● **Directions**
Leave out the pictures and reproduce all of the data exactly.

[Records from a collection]
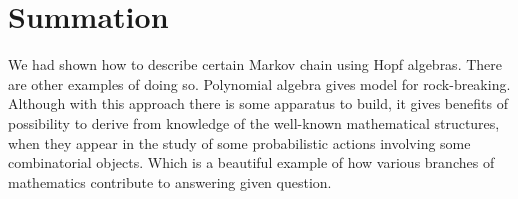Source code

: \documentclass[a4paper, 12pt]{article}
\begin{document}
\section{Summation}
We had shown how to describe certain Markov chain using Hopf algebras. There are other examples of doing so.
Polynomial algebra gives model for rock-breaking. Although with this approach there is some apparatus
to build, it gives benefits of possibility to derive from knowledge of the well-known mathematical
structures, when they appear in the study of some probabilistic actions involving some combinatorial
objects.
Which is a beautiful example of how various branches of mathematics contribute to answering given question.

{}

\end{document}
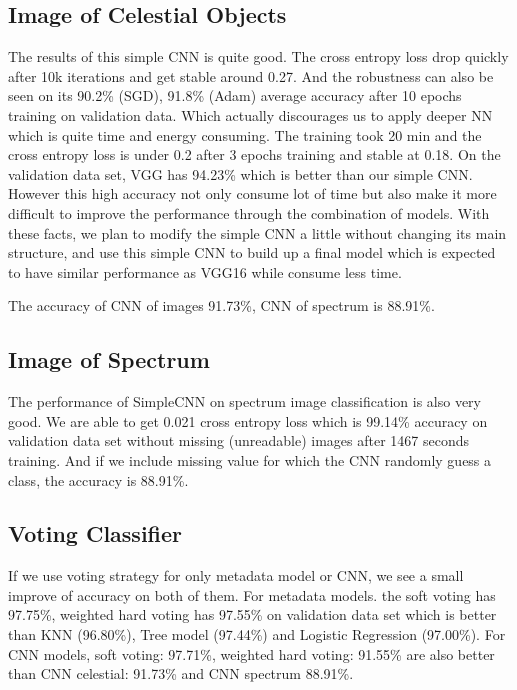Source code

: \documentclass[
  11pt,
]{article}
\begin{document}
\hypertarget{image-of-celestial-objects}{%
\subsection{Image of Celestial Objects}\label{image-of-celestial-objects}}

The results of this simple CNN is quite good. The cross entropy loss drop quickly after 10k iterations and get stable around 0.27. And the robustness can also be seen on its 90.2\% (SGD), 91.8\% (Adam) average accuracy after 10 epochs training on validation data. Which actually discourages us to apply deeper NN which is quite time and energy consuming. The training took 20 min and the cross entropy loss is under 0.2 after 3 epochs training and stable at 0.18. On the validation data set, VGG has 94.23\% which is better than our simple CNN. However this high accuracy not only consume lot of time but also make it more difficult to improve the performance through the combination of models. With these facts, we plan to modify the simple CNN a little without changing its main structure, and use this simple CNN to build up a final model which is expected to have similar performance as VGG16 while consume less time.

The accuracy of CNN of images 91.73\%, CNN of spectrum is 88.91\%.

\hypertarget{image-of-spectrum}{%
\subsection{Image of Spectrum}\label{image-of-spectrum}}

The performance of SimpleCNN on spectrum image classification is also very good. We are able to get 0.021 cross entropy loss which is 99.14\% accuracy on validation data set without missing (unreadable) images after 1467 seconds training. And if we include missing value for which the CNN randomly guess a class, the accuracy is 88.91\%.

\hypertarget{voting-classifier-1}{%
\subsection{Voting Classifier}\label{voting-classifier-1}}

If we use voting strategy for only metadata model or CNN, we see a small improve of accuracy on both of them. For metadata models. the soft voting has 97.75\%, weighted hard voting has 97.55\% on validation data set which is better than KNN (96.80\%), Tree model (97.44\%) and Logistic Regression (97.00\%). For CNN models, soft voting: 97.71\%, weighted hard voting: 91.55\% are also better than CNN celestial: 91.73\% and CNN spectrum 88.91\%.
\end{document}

● **Reply to the exercise**
Source code

: \documentclass[a4paper, 12pt]{article}
\begin{document}
\section{Summation}
We had shown how to describe certain Markov chain using Hopf algebras. There are other examples of doing so.
Polynomial algebra gives model for rock-breaking. Although with this approach there is some apparatus
to build, it gives benefits of possibility to derive from knowledge of the well-known mathematical
structures, when they appear in the study of some probabilistic actions involving some combinatorial
objects.
Which is a beautiful example of how various branches of mathematics contribute to answering given question.

{}

\end{document}
Source code

: \documentclass[
  11pt,
]{article}
\begin{document}
\hypertarget{image-of-celestial-objects}{%
\subsection{Image of Celestial Objects}\label{image-of-celestial-objects}}

The results of this simple CNN is quite good. The cross entropy loss drop quickly after 10k iterations and get stable around 0.27. And the robustness can also be seen on its 90.2\% (SGD), 91.8\% (Adam) average accuracy after 10 epochs training on validation data. Which actually discourages us to apply deeper NN which is quite time and energy consuming. The training took 20 min and the cross entropy loss is under 0.2 after 3 epochs training and stable at 0.18. On the validation data set, VGG has 94.23\% which is better than our simple CNN. However this high accuracy not only consume lot of time but also make it more difficult to improve the performance through the combination of models. With these facts, we plan to modify the simple CNN a little without changing its main structure, and use this simple CNN to build up a final model which is expected to have similar performance as VGG16 while consume less time.

The accuracy of CNN of images 91.73\%, CNN of spectrum is 88.91\%.

\hypertarget{image-of-spectrum}{%
\subsection{Image of Spectrum}\label{image-of-spectrum}}

The performance of SimpleCNN on spectrum image classification is also very good. We are able to get 0.021 cross entropy loss which is 99.14\% accuracy on validation data set without missing (unreadable) images after 1467 seconds training. And if we include missing value for which the CNN randomly guess a class, the accuracy is 88.91\%.

\hypertarget{voting-classifier-1}{%
\subsection{Voting Classifier}\label{voting-classifier-1}}

If we use voting strategy for only metadata model or CNN, we see a small improve of accuracy on both of them. For metadata models. the soft voting has 97.75\%, weighted hard voting has 97.55\% on validation data set which is better than KNN (96.80\%), Tree model (97.44\%) and Logistic Regression (97.00\%). For CNN models, soft voting: 97.71\%, weighted hard voting: 91.55\% are also better than CNN celestial: 91.73\% and CNN spectrum 88.91\%.
\end{document}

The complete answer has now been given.